[Items from a dataset]

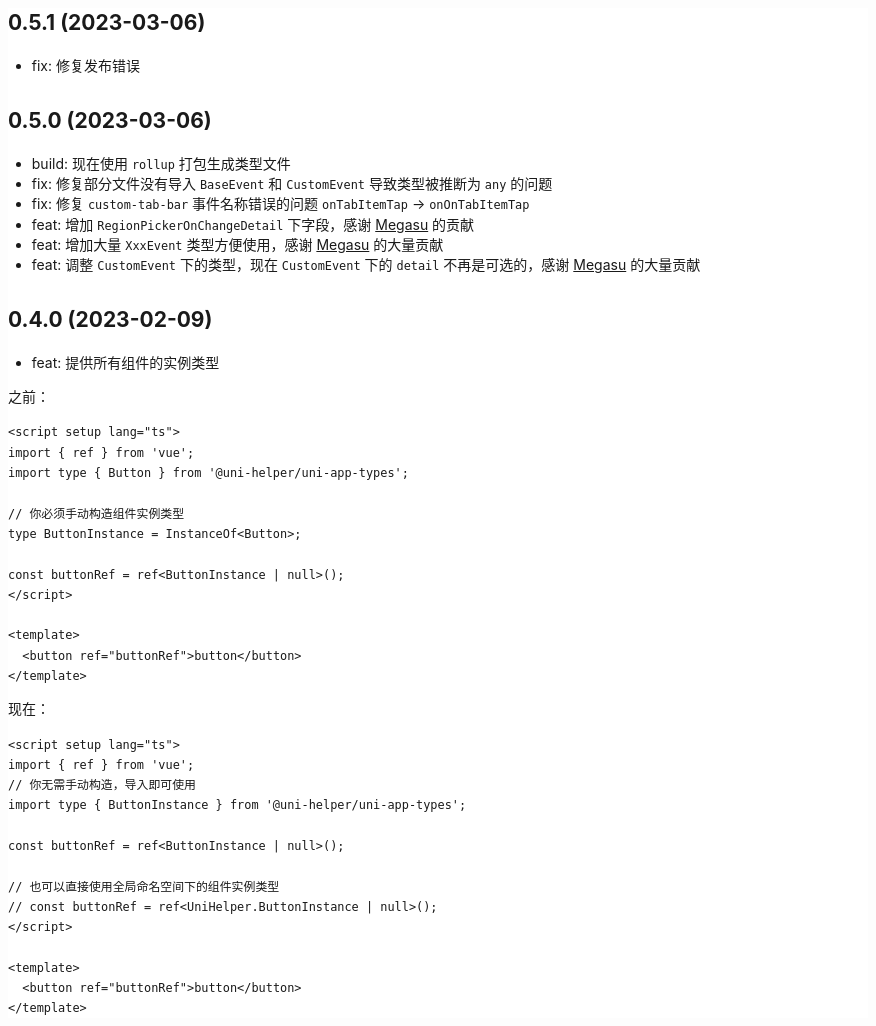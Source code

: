 ## 0.5.1 (2023-03-06)

- fix: 修复发布错误

## 0.5.0 (2023-03-06)

- build: 现在使用 `rollup` 打包生成类型文件
- fix: 修复部分文件没有导入 `BaseEvent` 和 `CustomEvent` 导致类型被推断为 `any` 的问题
- fix: 修复 `custom-tab-bar` 事件名称错误的问题 `onTabItemTap` -> `onOnTabItemTap`
- feat: 增加 `RegionPickerOnChangeDetail` 下字段，感谢 [Megasu](https://github.com/Megasu) 的贡献
- feat: 增加大量 `XxxEvent` 类型方便使用，感谢 [Megasu](https://github.com/Megasu) 的大量贡献
- feat: 调整 `CustomEvent` 下的类型，现在 `CustomEvent` 下的 `detail` 不再是可选的，感谢 [Megasu](https://github.com/Megasu) 的大量贡献

## 0.4.0 (2023-02-09)

- feat: 提供所有组件的实例类型

之前：

```vue
<script setup lang="ts">
import { ref } from 'vue';
import type { Button } from '@uni-helper/uni-app-types';

// 你必须手动构造组件实例类型
type ButtonInstance = InstanceOf<Button>;

const buttonRef = ref<ButtonInstance | null>();
</script>

<template>
  <button ref="buttonRef">button</button>
</template>
```

现在：

```vue
<script setup lang="ts">
import { ref } from 'vue';
// 你无需手动构造，导入即可使用
import type { ButtonInstance } from '@uni-helper/uni-app-types';

const buttonRef = ref<ButtonInstance | null>();

// 也可以直接使用全局命名空间下的组件实例类型
// const buttonRef = ref<UniHelper.ButtonInstance | null>();
</script>

<template>
  <button ref="buttonRef">button</button>
</template>
```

## Exercise requirements:
Where a line above holds the string "ButtonInstance", show that line.

## Solution below:
type ButtonInstance = InstanceOf<Button>;
const buttonRef = ref<ButtonInstance | null>();
import type { ButtonInstance } from '@uni-helper/uni-app-types';
const buttonRef = ref<ButtonInstance | null>();
// const buttonRef = ref<UniHelper.ButtonInstance | null>();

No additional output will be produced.